JAKARTAMU.COM | Sekretaris Umum Pimpinan Pusat Muhammadiyah Abdul Mu’ti mengusung konsep tafsir transformatif dalam Konferensi Mufasir Muhammadiyah II.
Gagasan ini menegaskan Al-Qur’an bukan sekadar petunjuk untuk hidup (guide for living). Al-Qur’an juga pedoman yang senantiasa hidup (living guide) dan relevan sepanjang zaman.
Abdul Mu’ti mengkritik upaya rasionalisasi dan saintifikasi Al-Qur’an yang kadang tidak terbukti secara empiris.
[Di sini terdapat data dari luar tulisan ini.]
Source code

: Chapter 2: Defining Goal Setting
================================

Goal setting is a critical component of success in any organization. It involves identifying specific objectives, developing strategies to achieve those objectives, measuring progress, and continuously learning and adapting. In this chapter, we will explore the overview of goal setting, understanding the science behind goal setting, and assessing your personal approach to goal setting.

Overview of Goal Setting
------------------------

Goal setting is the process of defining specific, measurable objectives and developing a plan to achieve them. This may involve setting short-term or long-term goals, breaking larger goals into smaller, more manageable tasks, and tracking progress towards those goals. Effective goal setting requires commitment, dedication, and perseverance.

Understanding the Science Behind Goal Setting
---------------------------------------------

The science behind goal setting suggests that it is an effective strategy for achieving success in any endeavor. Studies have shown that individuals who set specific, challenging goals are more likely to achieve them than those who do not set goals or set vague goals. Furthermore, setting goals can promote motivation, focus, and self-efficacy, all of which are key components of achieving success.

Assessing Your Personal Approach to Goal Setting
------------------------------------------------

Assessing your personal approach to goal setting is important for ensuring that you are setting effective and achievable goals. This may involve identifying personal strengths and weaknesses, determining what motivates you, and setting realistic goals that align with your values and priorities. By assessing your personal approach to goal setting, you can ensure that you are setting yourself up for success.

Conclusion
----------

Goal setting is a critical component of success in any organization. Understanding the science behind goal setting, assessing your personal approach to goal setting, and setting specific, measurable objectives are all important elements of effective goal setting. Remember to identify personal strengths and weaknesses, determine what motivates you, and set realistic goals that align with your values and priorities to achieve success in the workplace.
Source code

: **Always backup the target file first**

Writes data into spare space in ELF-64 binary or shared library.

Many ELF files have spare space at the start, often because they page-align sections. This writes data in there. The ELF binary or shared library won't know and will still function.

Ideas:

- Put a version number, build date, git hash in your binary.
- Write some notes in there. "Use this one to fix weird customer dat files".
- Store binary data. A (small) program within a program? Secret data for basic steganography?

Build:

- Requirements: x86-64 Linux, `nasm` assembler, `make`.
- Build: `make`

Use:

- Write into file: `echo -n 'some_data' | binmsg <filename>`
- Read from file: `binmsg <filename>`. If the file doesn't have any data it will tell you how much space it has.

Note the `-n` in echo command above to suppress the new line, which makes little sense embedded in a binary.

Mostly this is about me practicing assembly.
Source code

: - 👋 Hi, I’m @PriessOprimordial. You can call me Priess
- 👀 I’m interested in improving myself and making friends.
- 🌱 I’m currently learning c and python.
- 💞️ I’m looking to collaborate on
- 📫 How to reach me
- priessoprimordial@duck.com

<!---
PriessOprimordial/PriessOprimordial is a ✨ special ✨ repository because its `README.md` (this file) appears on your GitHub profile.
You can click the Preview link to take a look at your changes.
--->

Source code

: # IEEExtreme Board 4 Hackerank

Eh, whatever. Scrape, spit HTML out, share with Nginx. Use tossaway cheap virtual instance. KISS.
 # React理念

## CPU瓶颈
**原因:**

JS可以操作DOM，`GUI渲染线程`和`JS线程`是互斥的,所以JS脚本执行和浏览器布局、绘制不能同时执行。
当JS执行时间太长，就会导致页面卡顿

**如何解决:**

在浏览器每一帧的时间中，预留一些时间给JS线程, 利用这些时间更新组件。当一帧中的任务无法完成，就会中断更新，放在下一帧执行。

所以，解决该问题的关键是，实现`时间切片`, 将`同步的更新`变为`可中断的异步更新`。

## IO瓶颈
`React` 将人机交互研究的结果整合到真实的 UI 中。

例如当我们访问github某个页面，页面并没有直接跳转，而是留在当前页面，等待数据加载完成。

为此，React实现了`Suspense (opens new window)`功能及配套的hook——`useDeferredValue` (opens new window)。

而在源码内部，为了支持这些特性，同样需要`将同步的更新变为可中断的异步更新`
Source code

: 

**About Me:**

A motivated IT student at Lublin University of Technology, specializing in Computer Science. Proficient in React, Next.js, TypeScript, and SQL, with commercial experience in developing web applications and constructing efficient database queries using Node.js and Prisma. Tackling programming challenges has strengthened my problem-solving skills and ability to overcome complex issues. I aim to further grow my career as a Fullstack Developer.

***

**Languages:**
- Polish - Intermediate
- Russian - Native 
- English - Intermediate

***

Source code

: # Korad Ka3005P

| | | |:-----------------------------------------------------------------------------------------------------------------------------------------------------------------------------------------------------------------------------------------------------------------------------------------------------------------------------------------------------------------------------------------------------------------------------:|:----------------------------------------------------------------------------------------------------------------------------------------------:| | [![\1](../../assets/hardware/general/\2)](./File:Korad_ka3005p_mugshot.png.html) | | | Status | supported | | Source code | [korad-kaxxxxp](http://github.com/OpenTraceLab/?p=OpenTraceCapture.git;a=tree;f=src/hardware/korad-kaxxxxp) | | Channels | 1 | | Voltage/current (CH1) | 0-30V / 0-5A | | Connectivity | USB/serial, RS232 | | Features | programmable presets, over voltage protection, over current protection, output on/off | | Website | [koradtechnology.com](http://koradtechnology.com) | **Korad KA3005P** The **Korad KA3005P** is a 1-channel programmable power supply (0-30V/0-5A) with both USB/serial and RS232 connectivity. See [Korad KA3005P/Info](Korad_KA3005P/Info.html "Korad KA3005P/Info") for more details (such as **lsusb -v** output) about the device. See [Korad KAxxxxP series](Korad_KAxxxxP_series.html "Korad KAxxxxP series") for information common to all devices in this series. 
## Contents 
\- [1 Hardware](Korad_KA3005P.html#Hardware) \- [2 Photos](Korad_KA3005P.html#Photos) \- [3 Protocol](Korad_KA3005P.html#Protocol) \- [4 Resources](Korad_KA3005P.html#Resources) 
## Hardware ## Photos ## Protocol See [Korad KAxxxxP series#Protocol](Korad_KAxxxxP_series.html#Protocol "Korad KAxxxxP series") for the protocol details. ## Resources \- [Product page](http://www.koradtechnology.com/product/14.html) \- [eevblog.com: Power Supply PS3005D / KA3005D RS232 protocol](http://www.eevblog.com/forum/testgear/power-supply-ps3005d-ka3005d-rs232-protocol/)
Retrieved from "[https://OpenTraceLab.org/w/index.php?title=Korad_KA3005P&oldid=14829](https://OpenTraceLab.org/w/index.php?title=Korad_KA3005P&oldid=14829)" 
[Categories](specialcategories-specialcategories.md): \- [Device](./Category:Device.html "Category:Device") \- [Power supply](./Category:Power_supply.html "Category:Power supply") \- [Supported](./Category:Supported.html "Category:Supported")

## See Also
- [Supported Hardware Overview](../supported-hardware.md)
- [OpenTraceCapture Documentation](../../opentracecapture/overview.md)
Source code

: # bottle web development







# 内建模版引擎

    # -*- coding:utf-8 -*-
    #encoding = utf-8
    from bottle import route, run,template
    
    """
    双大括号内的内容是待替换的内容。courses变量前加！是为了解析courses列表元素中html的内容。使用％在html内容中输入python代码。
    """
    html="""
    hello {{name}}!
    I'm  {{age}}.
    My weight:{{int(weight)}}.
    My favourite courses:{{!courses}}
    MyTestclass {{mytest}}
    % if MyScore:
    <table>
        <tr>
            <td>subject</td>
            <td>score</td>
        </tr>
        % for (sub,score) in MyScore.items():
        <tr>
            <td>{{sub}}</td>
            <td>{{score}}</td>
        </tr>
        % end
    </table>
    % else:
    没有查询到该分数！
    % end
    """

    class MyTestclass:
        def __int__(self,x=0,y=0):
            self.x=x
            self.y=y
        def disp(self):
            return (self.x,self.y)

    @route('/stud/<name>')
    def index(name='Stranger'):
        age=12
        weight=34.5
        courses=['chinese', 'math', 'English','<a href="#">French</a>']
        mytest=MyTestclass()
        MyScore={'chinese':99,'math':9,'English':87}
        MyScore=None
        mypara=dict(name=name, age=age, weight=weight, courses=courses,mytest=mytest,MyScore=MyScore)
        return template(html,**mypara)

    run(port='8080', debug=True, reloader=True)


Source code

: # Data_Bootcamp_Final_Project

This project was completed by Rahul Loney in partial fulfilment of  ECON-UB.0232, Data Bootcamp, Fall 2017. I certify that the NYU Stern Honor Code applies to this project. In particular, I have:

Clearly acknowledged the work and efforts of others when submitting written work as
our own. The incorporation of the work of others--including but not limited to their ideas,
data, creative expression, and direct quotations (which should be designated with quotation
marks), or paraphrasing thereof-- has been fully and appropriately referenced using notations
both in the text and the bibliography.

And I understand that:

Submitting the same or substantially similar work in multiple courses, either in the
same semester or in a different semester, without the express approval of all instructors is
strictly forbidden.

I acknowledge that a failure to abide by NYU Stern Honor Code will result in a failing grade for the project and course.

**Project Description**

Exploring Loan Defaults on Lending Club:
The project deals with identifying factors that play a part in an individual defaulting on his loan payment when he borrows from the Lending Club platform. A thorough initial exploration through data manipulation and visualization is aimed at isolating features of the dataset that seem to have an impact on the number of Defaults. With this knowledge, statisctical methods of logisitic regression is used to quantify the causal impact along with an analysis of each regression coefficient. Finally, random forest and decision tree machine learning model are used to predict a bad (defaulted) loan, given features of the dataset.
“Kalau jejak arkeologis tidak ditemukan, apakah Nabi Adam tidak ada? Inilah kelemahan pendekatan saintifik semata terhadap Al-Qur’an,” ujar Mu’ti dalam konferensi yang digelar di Universitas Muhammadiyah Prof. Dr. Hamka (Uhamka), Jakarta.
Baca juga: Quraish Shihab Ungkap Dinamika Tafsir Kontemporer dalam Konferensi Mufasir
Al-Qur’an, kata Mu’ti, harus dipahami secara dinamis dan diaplikasikan sesuai tantangan zaman, tanpa menghilangkan nilai-nilai universalnya. Tafsir Al-Ma’un karya KH Ahmad Dahlan, misalnya, telah melahirkan berbagai amal usaha seperti rumah sakit dan panti asuhan yang menjawab kebutuhan masyarakat.
Lebih jauh, dia menyoroti ayat-ayat Al-Qur’an yang menginspirasi inovasi teknologi dan perkembangan transportasi. “Perintah menjelajahi dunia memerintahkan kita untuk menciptakan alat transportasi yang canggih,” katanya.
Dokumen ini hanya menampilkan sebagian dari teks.